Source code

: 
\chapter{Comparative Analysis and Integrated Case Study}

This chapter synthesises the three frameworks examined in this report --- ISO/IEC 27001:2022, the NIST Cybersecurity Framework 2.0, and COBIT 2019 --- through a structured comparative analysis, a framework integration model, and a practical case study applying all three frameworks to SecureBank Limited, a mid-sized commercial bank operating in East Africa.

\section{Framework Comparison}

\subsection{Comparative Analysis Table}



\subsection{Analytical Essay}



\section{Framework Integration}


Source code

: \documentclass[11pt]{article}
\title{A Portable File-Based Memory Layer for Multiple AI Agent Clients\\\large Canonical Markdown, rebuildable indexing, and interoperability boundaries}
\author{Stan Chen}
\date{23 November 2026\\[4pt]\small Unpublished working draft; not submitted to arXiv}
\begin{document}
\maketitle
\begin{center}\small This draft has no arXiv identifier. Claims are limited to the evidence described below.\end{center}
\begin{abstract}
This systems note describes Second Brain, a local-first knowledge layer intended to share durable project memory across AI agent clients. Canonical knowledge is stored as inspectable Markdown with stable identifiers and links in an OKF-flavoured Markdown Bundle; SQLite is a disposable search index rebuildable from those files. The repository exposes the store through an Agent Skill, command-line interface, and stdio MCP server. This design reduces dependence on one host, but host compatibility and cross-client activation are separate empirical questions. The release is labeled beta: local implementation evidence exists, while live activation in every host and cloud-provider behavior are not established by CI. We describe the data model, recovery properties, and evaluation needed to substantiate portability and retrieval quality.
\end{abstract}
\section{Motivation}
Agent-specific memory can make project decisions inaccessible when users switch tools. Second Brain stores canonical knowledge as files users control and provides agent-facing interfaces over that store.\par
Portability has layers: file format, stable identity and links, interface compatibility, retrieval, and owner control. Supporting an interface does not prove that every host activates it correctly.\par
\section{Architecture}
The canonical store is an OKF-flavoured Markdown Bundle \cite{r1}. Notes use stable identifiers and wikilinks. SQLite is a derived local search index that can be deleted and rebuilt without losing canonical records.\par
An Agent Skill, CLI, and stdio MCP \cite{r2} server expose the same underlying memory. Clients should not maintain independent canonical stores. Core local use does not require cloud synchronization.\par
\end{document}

•••••

* **Goal of the exercise**
Extract the data in full. Keep it word for word.

* **Task answer**
Source code

: 
\chapter{Comparative Analysis and Integrated Case Study}

This chapter synthesises the three frameworks examined in this report --- ISO/IEC 27001:2022, the NIST Cybersecurity Framework 2.0, and COBIT 2019 --- through a structured comparative analysis, a framework integration model, and a practical case study applying all three frameworks to SecureBank Limited, a mid-sized commercial bank operating in East Africa.

\section{Framework Comparison}

\subsection{Comparative Analysis Table}



\subsection{Analytical Essay}



\section{Framework Integration}


Source code

: \documentclass[11pt]{article}
\title{A Portable File-Based Memory Layer for Multiple AI Agent Clients\\\large Canonical Markdown, rebuildable indexing, and interoperability boundaries}
\author{Stan Chen}
\date{23 November 2026\\[4pt]\small Unpublished working draft; not submitted to arXiv}
\begin{document}
\maketitle
\begin{center}\small This draft has no arXiv identifier. Claims are limited to the evidence described below.\end{center}
\begin{abstract}
This systems note describes Second Brain, a local-first knowledge layer intended to share durable project memory across AI agent clients. Canonical knowledge is stored as inspectable Markdown with stable identifiers and links in an OKF-flavoured Markdown Bundle; SQLite is a disposable search index rebuildable from those files. The repository exposes the store through an Agent Skill, command-line interface, and stdio MCP server. This design reduces dependence on one host, but host compatibility and cross-client activation are separate empirical questions. The release is labeled beta: local implementation evidence exists, while live activation in every host and cloud-provider behavior are not established by CI. We describe the data model, recovery properties, and evaluation needed to substantiate portability and retrieval quality.
\end{abstract}
\section{Motivation}
Agent-specific memory can make project decisions inaccessible when users switch tools. Second Brain stores canonical knowledge as files users control and provides agent-facing interfaces over that store.\par
Portability has layers: file format, stable identity and links, interface compatibility, retrieval, and owner control. Supporting an interface does not prove that every host activates it correctly.\par
\section{Architecture}
The canonical store is an OKF-flavoured Markdown Bundle \cite{r1}. Notes use stable identifiers and wikilinks. SQLite is a derived local search index that can be deleted and rebuilt without losing canonical records.\par
An Agent Skill, CLI, and stdio MCP \cite{r2} server expose the same underlying memory. Clients should not maintain independent canonical stores. Core local use does not require cloud synchronization.\par
\end{document}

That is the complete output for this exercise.